Your Toyota brake disc is the brake part that your brake pads rub against, using the pressure that is applied by the caliper, to slow and then stop your vehicle. There are certain symptoms that can indicate that your Toyota brake disc is in need of your attention, and these include a grabbing sensation when the brake is applied in which one wheel can even lock up, a sharp pulling to one side or the other when braking, a distinct vibration that is felt through the brake pedal itself, and a regular, rhythmic scraping noise that is especially noticeable at low speeds. There are two common problems that you'll likely experience with a Toyota brake disc as it ages, and those are grooves and scratches that often relate to a failure to change the brake pads soon enough, allowing the pad to wear through until the metal below is exposed to damage the rotor and the other is warping, which is generally attributed to being overheated or a failure to dissipate heat properly. On occasion, Toyota brake disc warping can be caused by installing brake dust shields the wrong way, causing excessive heat to be trapped in the brake disc area. A warped Toyota brake disc has to be replaced, and if you are finding that this is happing more frequently than it should, you may want to consider using one of the higher performing Toyota brake disc types, as they are better at dissipating heat, and your diving circumstances may merit the upgrade. If, however, the Toyota brake disc has been scratched or grooved, you may be able to just have the disc resurfaced. This can usually only be done once, and sometimes, in the case of slimmer Toyota brake disc types or deep grooves, not at all. If you need to replace a Toyota brake disc, you can order yours online or via our toll-free telephone number.
FAQs—Toyota Brake Disc
- How can I clean my car's brake disc/rotor? What's the proper way of doing it? And when should I clean it?
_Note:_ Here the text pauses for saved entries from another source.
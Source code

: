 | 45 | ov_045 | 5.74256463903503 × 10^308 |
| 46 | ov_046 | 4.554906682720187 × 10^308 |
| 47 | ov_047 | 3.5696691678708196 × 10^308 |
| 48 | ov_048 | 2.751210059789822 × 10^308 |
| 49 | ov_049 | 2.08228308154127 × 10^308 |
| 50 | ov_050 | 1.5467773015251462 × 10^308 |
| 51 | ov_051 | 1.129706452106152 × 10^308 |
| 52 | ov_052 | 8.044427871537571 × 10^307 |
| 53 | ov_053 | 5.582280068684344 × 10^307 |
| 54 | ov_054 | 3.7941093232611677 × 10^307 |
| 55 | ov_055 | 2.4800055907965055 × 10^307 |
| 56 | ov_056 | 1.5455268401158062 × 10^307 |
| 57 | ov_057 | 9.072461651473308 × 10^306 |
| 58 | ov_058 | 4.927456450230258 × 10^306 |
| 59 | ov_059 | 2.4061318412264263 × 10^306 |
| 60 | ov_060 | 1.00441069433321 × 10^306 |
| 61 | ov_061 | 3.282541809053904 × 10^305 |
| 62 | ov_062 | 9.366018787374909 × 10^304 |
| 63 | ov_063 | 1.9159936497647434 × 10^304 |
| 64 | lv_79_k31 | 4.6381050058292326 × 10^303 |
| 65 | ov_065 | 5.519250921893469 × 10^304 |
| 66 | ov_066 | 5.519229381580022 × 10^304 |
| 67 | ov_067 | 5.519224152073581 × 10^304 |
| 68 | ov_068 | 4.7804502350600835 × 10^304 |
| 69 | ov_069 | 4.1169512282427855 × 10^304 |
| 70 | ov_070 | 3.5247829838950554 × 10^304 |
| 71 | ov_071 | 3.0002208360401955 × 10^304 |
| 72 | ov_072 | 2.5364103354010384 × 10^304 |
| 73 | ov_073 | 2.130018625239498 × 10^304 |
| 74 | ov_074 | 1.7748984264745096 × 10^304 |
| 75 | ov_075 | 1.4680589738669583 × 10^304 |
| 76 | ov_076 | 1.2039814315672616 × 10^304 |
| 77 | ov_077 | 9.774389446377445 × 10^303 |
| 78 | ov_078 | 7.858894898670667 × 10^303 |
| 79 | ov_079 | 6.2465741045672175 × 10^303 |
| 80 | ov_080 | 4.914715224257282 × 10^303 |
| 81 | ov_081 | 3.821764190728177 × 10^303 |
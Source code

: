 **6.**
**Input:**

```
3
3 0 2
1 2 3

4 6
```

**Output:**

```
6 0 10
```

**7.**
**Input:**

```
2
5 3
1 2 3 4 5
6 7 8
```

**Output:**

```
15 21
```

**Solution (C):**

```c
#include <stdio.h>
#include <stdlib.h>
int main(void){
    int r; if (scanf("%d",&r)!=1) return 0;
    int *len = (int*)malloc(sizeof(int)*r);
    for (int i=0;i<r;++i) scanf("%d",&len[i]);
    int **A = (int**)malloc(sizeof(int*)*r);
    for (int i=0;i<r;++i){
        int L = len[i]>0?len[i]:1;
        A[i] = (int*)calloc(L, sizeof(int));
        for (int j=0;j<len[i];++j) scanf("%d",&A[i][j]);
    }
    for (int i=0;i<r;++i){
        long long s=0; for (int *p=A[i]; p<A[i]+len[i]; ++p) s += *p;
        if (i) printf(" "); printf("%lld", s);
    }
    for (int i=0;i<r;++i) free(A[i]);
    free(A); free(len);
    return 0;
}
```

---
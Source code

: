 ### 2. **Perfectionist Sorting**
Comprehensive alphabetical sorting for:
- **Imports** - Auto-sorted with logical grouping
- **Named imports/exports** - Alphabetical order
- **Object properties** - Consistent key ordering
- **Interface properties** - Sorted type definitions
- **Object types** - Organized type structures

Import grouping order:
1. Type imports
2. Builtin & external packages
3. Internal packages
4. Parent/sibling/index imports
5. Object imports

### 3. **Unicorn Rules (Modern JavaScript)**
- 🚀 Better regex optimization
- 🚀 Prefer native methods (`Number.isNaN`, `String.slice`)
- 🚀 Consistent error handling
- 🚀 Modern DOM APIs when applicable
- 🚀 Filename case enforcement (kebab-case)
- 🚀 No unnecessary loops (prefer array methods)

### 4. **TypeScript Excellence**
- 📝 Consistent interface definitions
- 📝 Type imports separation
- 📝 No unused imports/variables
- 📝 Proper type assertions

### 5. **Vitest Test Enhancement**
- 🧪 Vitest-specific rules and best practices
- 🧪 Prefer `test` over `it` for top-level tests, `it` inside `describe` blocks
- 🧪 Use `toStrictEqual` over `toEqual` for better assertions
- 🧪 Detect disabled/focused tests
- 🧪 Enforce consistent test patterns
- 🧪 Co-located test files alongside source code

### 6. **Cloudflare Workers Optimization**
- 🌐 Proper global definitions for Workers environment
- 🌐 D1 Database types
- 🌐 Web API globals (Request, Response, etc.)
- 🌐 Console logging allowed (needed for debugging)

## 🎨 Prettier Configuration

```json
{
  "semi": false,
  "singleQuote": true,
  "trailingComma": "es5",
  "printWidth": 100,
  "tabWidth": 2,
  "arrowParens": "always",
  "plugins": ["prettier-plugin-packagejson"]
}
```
It's highly advised that you clean new and machined brake discs/rotors before installing them. With soap and water, scrub the disc/rotor using a stiff brush to de-ionize the surface. Scrubbing it with a brush will also get rid of the metal particles lodged right into the pores. After this, you may apply a petroleum-based cleaner and wipe it dry with a clean, white paper towel. You may spot some gray residue, which is the metal trapped in the disc's/rotor's surface.
- Can corroded hub assemblies really cause Toyota brake disc/rotor runout? How can this be fixed? What are the other usually overlooked causes of runout?
The disc may suffer from runout due to corroded or unclean hub assemblies. You have to check around the studs since this area is often overlooked. It also not given proper cleaning most of the time. Use an over-the-stud cleaning tool to keep the disc flat while the wheel is tightened. Also watch out for lateral runout in the axle flange or hub. If the car is pulsating or having similar issues, the hubs should be checked using a dial indicator. By checking the hubs, you can prevent new rotors from having built-in runout.
- What are the advantages or features of slotted rotors or discs? Can they perform better than standard OE?
Slotted rotors are better than the standard OE brake discs. The slotted design allows the rotors to cool better as hot gases when braking can be eased through the slots while also letting water to escape when driving in wet weather. The design also allows brake pads to have better contact with the discs or rotors.
- Is it true that cross-drilled rotors/discs tend to crack easily?
When cross-drilled rotors initially came out and were sold in the market, there were some problems with the design. Some came out with drilled holes that were too large. As a result, these penetrated the cooling vanes. They weren't radiused or chamfered, causing some issues. Because of these, the rotors/discs were prone to cracking. Their structural integrity were compromised. Slotted rotors/discs became the alternative. Today, cross-drilled rotors are better designed. They can dissipate hot gasses and lower the operating temperatures effectively.
- Which would be a better option: cross-drilled rotors or slotted brake discs?
Cross-drilled rotors/brake discs are designed to dissipate heat better. They have up to 40% increased cooling capacity. With these features, you can count on reduced brake fade when using these rotors. They're also designed to be more responsive when driving and braking during wet weather. Another notable quality is the improved initial bite these discs can provide. Porsche, Ferrari, and other sports car manufacturers use cross-drilled rotors as a standard. These are best used on most street applications. Slotted rotors are also designed to perform better than standard OE rotors with increased heat dissipation as hot gases and water get to escape through the slots.